=== Activity ===
Scan the records below and report how many lines include the string "жизни"; the number alone will do.

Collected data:
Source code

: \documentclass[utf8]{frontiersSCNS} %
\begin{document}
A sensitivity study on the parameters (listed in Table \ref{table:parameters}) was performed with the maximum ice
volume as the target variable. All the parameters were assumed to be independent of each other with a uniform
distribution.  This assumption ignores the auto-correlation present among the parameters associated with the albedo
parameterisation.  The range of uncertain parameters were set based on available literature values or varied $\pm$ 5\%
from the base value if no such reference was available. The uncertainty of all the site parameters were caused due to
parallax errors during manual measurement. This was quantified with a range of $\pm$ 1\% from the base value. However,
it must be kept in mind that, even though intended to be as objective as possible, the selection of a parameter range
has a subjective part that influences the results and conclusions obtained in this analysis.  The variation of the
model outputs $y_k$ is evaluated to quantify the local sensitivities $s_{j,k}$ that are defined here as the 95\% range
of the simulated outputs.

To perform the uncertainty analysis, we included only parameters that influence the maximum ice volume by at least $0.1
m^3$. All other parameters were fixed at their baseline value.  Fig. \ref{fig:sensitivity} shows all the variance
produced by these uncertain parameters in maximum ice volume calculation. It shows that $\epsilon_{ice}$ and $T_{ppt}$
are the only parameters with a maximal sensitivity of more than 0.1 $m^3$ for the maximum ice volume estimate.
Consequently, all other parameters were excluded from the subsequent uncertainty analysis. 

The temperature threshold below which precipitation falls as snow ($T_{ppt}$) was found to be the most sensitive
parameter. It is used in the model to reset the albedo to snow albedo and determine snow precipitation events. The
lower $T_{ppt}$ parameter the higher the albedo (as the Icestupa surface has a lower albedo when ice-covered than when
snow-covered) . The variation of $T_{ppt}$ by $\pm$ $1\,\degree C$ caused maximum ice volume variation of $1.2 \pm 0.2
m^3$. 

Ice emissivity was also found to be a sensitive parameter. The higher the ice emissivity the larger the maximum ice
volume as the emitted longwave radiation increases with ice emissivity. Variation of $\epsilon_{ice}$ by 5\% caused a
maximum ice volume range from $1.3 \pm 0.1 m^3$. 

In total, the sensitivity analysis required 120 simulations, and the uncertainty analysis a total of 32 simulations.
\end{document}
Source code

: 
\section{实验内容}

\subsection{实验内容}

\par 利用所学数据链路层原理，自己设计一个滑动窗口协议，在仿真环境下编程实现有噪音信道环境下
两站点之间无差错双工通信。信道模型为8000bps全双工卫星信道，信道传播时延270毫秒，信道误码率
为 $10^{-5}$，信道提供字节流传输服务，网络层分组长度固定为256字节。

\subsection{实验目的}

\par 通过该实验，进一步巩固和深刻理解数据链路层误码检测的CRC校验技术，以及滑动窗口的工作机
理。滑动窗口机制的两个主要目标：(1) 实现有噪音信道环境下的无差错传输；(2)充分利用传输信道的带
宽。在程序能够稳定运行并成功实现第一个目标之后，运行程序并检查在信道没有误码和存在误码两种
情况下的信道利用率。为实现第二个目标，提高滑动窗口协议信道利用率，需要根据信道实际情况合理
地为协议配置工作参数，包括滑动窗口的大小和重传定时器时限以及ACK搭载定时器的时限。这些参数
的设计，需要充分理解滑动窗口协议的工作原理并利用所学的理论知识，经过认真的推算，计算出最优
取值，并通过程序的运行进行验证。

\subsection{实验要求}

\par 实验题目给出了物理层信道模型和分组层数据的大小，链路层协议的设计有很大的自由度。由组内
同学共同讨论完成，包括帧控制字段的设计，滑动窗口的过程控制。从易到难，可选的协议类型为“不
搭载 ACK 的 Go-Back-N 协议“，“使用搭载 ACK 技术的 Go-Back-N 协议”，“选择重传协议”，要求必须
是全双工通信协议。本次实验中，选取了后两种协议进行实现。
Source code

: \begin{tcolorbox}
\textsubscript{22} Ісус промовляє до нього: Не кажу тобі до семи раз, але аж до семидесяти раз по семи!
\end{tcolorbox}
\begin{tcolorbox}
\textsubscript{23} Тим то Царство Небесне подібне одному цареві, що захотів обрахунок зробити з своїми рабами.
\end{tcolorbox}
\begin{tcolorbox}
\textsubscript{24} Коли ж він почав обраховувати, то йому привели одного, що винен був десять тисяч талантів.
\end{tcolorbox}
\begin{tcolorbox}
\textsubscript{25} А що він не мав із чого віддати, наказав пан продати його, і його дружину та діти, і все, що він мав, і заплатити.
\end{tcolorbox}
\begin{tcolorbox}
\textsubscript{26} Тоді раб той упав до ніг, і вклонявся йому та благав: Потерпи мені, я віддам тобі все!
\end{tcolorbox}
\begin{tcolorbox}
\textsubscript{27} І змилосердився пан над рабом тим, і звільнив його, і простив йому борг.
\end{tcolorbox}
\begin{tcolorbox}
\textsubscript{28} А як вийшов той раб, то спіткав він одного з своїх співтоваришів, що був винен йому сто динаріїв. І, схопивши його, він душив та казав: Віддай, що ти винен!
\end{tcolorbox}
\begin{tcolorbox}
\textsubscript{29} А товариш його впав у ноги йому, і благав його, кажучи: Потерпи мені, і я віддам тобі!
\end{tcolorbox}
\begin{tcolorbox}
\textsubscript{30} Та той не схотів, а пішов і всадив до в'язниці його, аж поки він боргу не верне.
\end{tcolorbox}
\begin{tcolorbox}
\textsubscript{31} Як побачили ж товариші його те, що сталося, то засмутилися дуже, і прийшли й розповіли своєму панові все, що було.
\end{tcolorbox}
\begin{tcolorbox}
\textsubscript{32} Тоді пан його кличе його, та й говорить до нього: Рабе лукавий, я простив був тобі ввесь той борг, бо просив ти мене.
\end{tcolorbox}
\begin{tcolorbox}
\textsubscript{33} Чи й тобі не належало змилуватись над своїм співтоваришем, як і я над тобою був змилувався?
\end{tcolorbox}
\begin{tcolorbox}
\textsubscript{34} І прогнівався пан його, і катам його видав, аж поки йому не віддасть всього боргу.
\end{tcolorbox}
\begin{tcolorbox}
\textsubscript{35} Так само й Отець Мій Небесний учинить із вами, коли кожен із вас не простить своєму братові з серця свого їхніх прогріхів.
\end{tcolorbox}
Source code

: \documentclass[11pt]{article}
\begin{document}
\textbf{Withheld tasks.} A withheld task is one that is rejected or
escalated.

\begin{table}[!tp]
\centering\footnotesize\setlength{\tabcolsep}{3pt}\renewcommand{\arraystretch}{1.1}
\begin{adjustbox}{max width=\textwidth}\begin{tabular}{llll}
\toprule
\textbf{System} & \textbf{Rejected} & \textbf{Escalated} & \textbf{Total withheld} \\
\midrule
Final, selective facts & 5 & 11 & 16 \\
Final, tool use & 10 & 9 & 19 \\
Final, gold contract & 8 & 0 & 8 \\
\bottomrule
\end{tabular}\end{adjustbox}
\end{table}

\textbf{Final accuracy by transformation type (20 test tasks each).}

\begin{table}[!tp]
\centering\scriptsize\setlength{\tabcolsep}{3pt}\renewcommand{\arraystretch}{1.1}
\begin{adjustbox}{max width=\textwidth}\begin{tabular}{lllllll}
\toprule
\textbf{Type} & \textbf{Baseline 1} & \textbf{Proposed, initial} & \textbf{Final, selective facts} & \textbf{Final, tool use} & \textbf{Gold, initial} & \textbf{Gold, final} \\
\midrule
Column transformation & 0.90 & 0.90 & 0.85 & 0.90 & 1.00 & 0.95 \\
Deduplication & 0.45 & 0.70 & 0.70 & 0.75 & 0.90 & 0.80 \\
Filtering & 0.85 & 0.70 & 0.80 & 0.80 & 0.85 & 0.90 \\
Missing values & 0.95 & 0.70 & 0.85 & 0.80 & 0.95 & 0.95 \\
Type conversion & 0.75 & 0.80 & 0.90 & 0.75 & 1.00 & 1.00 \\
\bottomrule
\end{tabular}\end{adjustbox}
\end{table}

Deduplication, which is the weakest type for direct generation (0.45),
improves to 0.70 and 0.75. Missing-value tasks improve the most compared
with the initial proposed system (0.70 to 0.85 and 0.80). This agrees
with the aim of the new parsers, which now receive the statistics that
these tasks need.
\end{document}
--
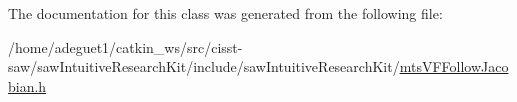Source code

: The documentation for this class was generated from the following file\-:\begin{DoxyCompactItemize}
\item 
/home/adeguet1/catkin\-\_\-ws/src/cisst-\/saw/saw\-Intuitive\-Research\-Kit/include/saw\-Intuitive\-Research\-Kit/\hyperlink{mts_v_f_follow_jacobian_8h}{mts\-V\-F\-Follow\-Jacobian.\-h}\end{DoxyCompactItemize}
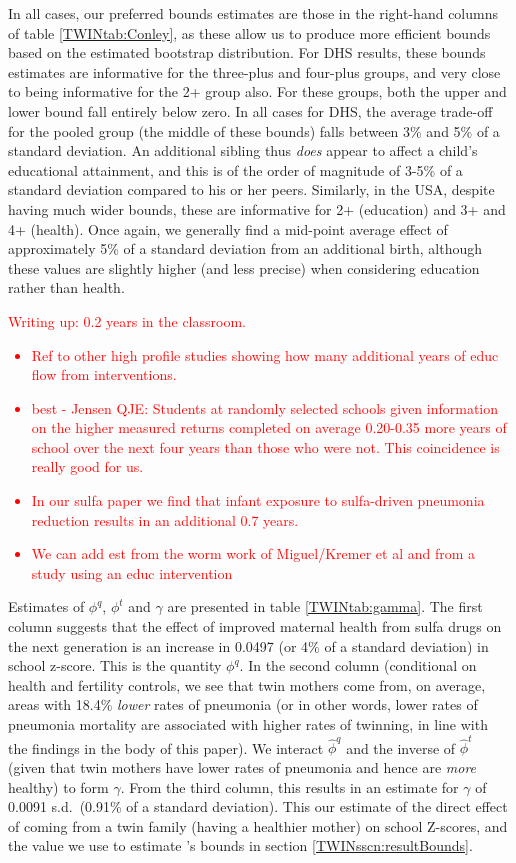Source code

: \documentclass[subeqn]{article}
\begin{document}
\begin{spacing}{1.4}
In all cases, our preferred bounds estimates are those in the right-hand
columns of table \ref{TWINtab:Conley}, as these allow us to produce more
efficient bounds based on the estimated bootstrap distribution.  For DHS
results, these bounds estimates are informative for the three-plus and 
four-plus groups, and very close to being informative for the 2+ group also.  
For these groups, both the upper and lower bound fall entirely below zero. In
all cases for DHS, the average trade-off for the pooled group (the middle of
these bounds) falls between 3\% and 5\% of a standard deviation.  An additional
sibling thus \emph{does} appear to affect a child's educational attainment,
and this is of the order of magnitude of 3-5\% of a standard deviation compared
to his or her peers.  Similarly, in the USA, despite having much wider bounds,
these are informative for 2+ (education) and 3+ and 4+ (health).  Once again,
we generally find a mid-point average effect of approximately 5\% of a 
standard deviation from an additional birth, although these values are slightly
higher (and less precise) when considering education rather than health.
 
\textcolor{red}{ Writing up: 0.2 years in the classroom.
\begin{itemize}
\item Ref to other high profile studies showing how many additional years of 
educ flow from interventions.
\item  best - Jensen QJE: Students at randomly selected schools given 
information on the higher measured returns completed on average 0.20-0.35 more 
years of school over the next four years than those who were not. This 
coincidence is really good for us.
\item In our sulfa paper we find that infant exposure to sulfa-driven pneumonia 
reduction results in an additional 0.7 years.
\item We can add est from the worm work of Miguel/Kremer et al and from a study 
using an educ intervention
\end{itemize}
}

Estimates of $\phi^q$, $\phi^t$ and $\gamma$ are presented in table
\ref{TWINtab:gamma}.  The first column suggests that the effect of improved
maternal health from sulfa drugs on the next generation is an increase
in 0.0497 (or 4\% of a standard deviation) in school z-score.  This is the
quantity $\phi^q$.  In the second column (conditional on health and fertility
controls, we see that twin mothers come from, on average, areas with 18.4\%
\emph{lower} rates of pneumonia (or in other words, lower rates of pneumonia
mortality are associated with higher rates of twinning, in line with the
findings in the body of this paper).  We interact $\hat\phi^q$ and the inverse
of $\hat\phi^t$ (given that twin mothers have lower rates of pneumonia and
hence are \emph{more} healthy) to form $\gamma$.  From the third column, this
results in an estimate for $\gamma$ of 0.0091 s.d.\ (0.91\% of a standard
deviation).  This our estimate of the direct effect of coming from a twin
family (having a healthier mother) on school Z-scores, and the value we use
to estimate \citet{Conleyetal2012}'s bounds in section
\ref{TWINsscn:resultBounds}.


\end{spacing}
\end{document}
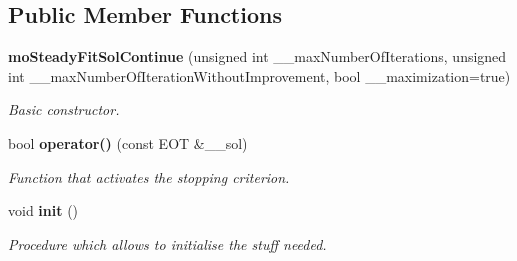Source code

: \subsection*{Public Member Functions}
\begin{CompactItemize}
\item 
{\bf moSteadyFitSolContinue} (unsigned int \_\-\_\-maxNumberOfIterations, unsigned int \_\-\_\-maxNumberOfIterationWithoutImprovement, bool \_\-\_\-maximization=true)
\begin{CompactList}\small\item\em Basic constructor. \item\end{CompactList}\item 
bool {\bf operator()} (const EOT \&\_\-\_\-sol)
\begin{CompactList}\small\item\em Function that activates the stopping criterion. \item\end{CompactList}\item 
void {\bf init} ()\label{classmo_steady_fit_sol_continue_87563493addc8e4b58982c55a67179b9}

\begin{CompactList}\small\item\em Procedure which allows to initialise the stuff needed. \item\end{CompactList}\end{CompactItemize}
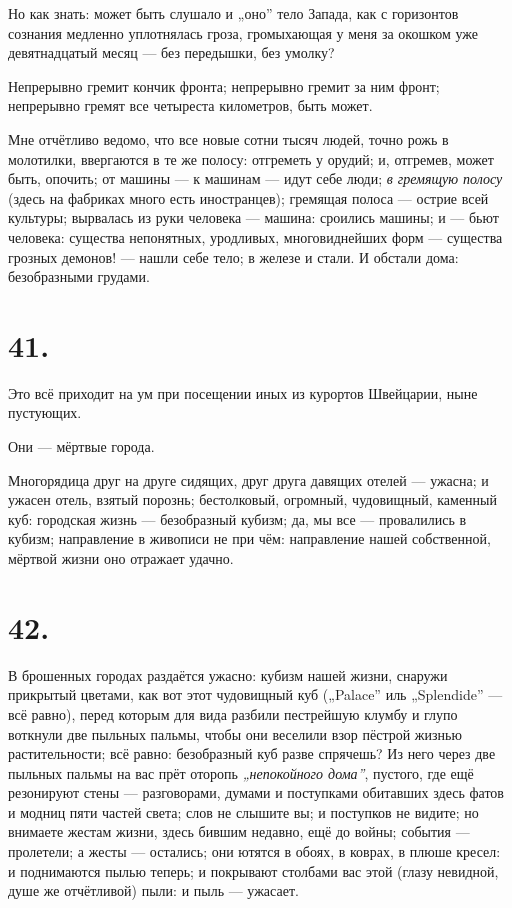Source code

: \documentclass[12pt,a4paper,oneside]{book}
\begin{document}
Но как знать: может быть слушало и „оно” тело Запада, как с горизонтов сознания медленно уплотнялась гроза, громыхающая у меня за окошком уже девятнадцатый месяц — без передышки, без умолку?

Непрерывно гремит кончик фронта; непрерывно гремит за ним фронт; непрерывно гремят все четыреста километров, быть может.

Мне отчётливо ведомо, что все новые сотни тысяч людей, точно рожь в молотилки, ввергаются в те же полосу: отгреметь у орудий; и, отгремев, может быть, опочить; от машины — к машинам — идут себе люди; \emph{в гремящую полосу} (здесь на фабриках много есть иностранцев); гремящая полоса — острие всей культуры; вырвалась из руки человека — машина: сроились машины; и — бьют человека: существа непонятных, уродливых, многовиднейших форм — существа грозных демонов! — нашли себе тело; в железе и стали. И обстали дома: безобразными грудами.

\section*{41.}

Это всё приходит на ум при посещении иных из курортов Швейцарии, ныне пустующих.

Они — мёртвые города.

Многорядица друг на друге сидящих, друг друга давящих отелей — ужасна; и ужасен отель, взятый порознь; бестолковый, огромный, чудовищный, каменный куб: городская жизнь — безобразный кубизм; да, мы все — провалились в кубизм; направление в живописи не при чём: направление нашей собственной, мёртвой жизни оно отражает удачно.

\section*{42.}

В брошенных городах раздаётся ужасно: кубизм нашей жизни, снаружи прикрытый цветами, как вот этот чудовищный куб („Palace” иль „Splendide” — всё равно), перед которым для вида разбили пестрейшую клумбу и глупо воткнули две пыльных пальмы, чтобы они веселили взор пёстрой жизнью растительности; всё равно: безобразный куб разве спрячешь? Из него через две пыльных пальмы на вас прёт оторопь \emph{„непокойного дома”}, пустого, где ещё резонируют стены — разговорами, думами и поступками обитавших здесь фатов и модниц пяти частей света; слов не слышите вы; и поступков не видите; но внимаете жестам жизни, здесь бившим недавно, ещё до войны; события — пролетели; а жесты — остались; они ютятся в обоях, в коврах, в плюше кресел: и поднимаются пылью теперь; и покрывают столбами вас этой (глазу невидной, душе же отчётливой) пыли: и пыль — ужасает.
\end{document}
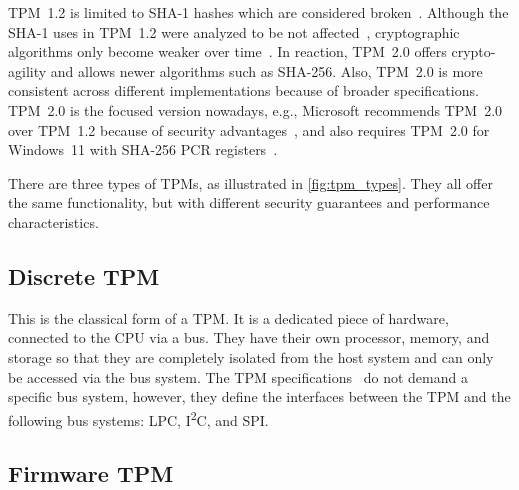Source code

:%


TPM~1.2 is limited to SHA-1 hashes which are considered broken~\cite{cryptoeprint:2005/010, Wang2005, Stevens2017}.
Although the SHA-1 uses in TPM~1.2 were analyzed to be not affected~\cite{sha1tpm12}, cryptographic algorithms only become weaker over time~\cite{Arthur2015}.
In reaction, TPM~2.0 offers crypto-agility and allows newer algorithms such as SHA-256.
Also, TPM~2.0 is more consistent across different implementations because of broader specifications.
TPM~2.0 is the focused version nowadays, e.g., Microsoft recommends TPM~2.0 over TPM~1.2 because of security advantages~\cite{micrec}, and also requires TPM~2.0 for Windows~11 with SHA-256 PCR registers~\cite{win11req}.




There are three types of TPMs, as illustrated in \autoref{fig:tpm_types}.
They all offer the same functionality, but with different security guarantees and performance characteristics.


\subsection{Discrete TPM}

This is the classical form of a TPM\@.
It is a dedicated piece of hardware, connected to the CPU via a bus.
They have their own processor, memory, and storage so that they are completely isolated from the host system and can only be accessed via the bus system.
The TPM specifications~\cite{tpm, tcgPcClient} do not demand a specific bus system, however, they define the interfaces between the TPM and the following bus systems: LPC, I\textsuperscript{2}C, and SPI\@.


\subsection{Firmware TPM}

=== Expected answer ===
2